Stacja Super 1, która w sierpniu ruszyła z 6-godzinną emisją próbną, miała – według zapowiedzi – wystartować z pełną 16-godzinną ramówką, już pod koniec września. Później start został przełożony na koniec października, jednak już wiadomo, że stacji nie uda się dotrzymać i tego terminu.
Spowodowane jest to niespodziewanym wycofaniem się w sierpniu, z bardzo zaawansowanych negocjacji, funduszu inwestycyjnego, który miał objąć udziały w polskiej telewizji. Od tego czasu stacji udało się rozpocząć negocjacje z kolejną firmą z sektora finansowego, które są już bliskie zakończenia.
Nowy termin startu stacji nie został jeszcze ustalony, gdyż w dużej mierze zależeć będzie od terminu podpisania umowy i objęcia udziałów w Super 1 przez drugiego inwestora.

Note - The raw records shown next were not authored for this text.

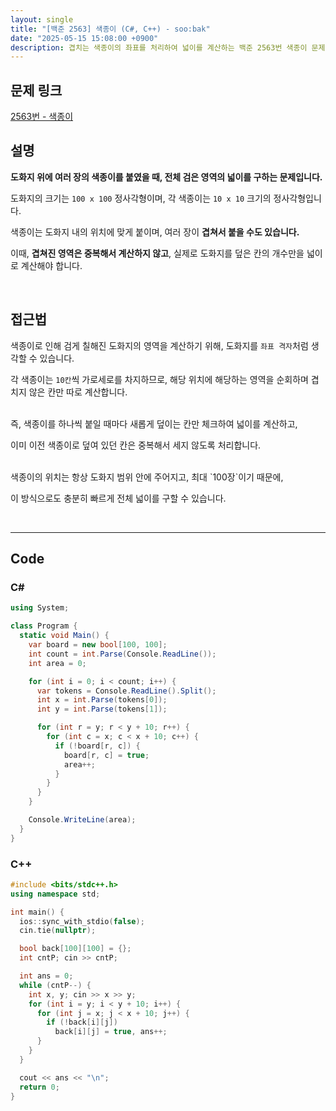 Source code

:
 ```yaml
---
layout: single
title: "[백준 2563] 색종이 (C#, C++) - soo:bak"
date: "2025-05-15 15:08:00 +0900"
description: 겹치는 색종이의 좌표를 처리하여 넓이를 계산하는 백준 2563번 색종이 문제의 C# 및 C++ 풀이 및 해설
---
```


## 문제 링크
[2563번 - 색종이](https://www.acmicpc.net/problem/2563)

## 설명

**도화지 위에 여러 장의 색종이를 붙였을 때, 전체 검은 영역의 넓이를 구하는 문제입니다.**

도화지의 크기는 `100 x 100` 정사각형이며, 각 색종이는 `10 x 10` 크기의 정사각형입니다.

색종이는 도화지 내의 위치에 맞게 붙이며, 여러 장이 **겹쳐서 붙을 수도 있습니다.**

이때, **겹쳐진 영역은 중복해서 계산하지 않고**, 실제로 도화지를 덮은 칸의 개수만을 넓이로 계산해야 합니다.

<br>

## 접근법

색종이로 인해 검게 칠해진 도화지의 영역을 계산하기 위해, 도화지를 `좌표 격자`처럼 생각할 수 있습니다.

각 색종이는 `10칸`씩 가로세로를 차지하므로, 해당 위치에 해당하는 영역을 순회하며 겹치지 않은 칸만 따로 계산합니다.

<br>
즉, 색종이를 하나씩 붙일 때마다 새롭게 덮이는 칸만 체크하여 넓이를 계산하고,

이미 이전 색종이로 덮여 있던 칸은 중복해서 세지 않도록 처리합니다.

<br>
색종이의 위치는 항상 도화지 범위 안에 주어지고, 최대 `100장`이기 때문에,

이 방식으로도 충분히 빠르게 전체 넓이를 구할 수 있습니다.

<br>

---

## Code

### C#

```csharp
using System;

class Program {
  static void Main() {
    var board = new bool[100, 100];
    int count = int.Parse(Console.ReadLine());
    int area = 0;

    for (int i = 0; i < count; i++) {
      var tokens = Console.ReadLine().Split();
      int x = int.Parse(tokens[0]);
      int y = int.Parse(tokens[1]);

      for (int r = y; r < y + 10; r++) {
        for (int c = x; c < x + 10; c++) {
          if (!board[r, c]) {
            board[r, c] = true;
            area++;
          }
        }
      }
    }

    Console.WriteLine(area);
  }
}
```

### C++

```cpp
#include <bits/stdc++.h>
using namespace std;

int main() {
  ios::sync_with_stdio(false);
  cin.tie(nullptr);

  bool back[100][100] = {};
  int cntP; cin >> cntP;

  int ans = 0;
  while (cntP--) {
    int x, y; cin >> x >> y;
    for (int i = y; i < y + 10; i++) {
      for (int j = x; j < x + 10; j++) {
        if (!back[i][j])
          back[i][j] = true, ans++;
      }
    }
  }

  cout << ans << "\n";
  return 0;
}
```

Nowa telewizja nadawać będzie z modernizowanego właśnie studia w Słowenii, na podstawie włoskiej koncesji.
– Obecnie jest już przygotowana lista zakupów oferty programowej, a odpowiednie pozycje zostały zarezerwowane. Czekamy na podpisanie umowy z drugim inwestorem, dzięki czemu będzie można zamówione pozycje wykupić – powiedział nam Rafał Wysocki ze stacji Super 1.
Mimo przełożenia startu kanału – nie zmienia się jej ogólna koncepcja. Ma to być telewizja pogodna, bez agresji, emitująca wiele filmów i seriali komediowych, a także sporo produkcji własnych, na które składać się będą m.in. magazyny muzyczne i programy typu talkshow.